Thank you very much!!
Upvotes: 1
Views: 1529
Reputation: 629
It seems that you want to be able to define your own loss. Also, I am not sure whether you use actual Tensorflow or Keras. Here is a solution with Keras:
import tensorflow.keras.backend as K
def my_custom_loss(precomputed_value):
def loss(y_true, y_pred):
return K.binary_crossentropy(y_true, y_pred) + precomputed_value
return loss
my_model = Sequential()
my_model.add(...)
# Add any layer there
my_model.compile(loss=my_custom_loss(42))
Inspired from https://towardsdatascience.com/advanced-keras-constructing-complex-custom-losses-and-metrics-c07ca130a618
EDIT: The answer was only for adding a constant term, but I realize that the term suggested in the paper is not constant.
I haven't read the paper, but I suppose from the cross-entropy definition that sigma is the ground truth and p is the predicted value. If there are no other dependency, the solution can even be simpler:
def my_custom_loss(y_pred, y_true):
norm_term = K.square( K.mean(y_true) - K.mean(y_pred) )
return K.binary_crossentropy(y_true, y_pred) + norm_term
# ...
my_model.compile(loss=my_custom_loss)
Here, I assumed the expectations are only computed on each batch. Tell me whether it is what you want. Otherwise, if you want to compute your statistics at a different scale, e.g. on the whole dataset after every epoch, you might need to use callbacks.
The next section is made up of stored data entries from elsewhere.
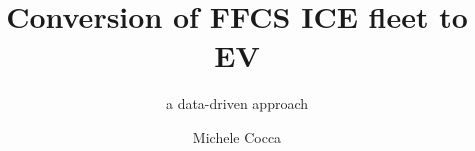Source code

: \documentclass[%
   corpo=12pt, %
   oneside, %
   tipotesi=scudo,
   mybibliostyle, %
  numerazioneromana, %
   ]{toptesi}
\begin{document}
\begin{ThesisTitlePage}
\author{Michele Cocca}
\title{Conversion of FFCS ICE fleet to EV}
\subtitle{a data-driven approach}
%

\end{ThesisTitlePage}
\end{document}

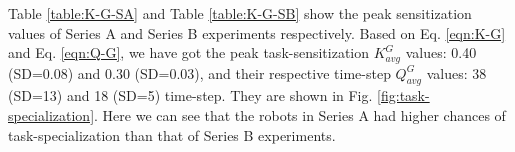 \documentclass[journal]{IEEEtran}
\begin{document}
Table \ref{table:K-G-SA} and Table \ref{table:K-G-SB} show the peak sensitization values of Series A and Series B experiments respectively.  Based on Eq. \ref{eqn:K-G} and Eq. \ref{eqn:Q-G}, we have got the peak task-sensitization $K^G_{avg} 
$ values: 0.40 (SD=0.08)  and 0.30 (SD=0.03), and their respective time-step $Q^G_{avg}$ values: 38 (SD=13) and 18 (SD=5) time-step.  They are shown in Fig. \ref{fig:task-specialization}. Here we can see that the robots in Series A had higher chances of task-specialization than that of Series B experiments.
\end{document}
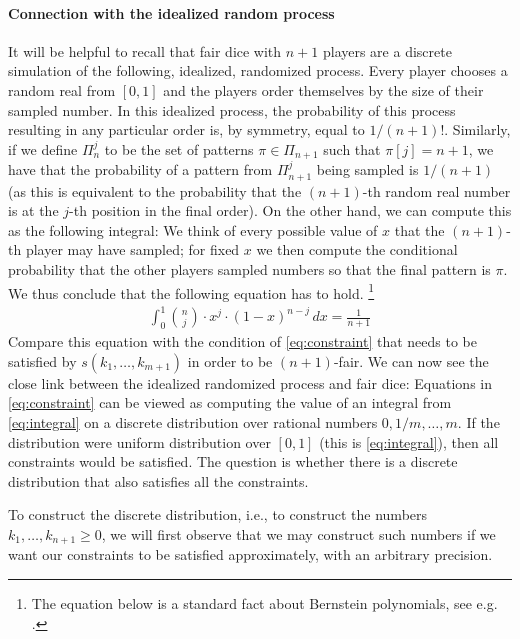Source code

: \documentclass{article}
\begin{document}
\paragraph{Connection with the idealized random process}
It will be helpful to recall that fair dice with $n+1$ players are a discrete simulation of the following, idealized, randomized process. Every player chooses a random real from $[0,1]$ and the players order themselves by the size of their sampled number. In this idealized process, the probability of this process resulting in any particular order is, by symmetry, equal to $1/(n+1)!$. 
Similarly, if we define $\Pi_n^j$ to be the set of patterns $\pi \in \Pi_{n+1}$ such that $\pi[j] = n+1$, we have that the probability of a pattern from $\Pi_{n+1}^j$ being sampled is $1/(n+1)$ (as this is equivalent to the probability that the $(n+1)$-th random real number is at the $j$-th position in the final order). 
On the other hand, we can compute this as the following integral: We think of every possible value of $x$ that the $(n+1)$-th player may have sampled; for fixed $x$ we then compute the conditional probability that the other players sampled numbers so that the final pattern is $\pi$. We thus conclude that the following equation has to hold. \footnote{The equation below is a standard fact about Bernstein polynomials, see e.g. \cite{lorentz1986bernstein}. }
\begin{align}
\label{eq:integral}
\int_{0}^1 \binom{n}{j} \cdot x^j \cdot (1-x)^{n-j} \,dx = \frac{1}{n+1}
\end{align}
Compare this equation with the condition of \cref{eq:constraint} that needs to be satisfied by $s(k_1, \dots, k_{m+1})$ in order to be $(n+1)$-fair. 
We can now see the close link between the idealized randomized process and fair dice: Equations in \cref{eq:constraint} can be viewed as computing the value of an integral from \cref{eq:integral} on a discrete distribution over rational numbers $0, 1/m, \dots, m$. If the distribution were uniform distribution over $[0,1]$ (this is \cref{eq:integral}), then all constraints would be satisfied. The question is whether there is a discrete distribution that also satisfies all the constraints.  

To construct the discrete distribution, i.e., to construct the numbers $k_1, \dots, k_{n+1} \ge 0$, we will first observe that we may construct such numbers if we want our constraints to be satisfied approximately, with an arbitrary precision. 
\end{document}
In that case, please give more precision on your problem, adding for instance a small example for y_pred
and y_true
, and the expected loss.
Upvotes: 2
Reputation: 1729
In the equation above as you can see, there can a chance when the outcome is very low i.e. the problem of vanishing gradient may occur.
In order to alleviate that, they are asking to add a constant value to the loss.
Now, you can a simple constant such 1, 10 or anything, or by something proportional to what they have said.
You can easily calculate the expectation from the ground truth for one part. The other part is the tricky one as you won't have values until you train and calculating them on the fly is not wise.
That term means how much difference between the ground truth and predictions will be there.
So, if you are going to implement this paper, then, add a constant value of 1 to your loss, so it doesn't vanish.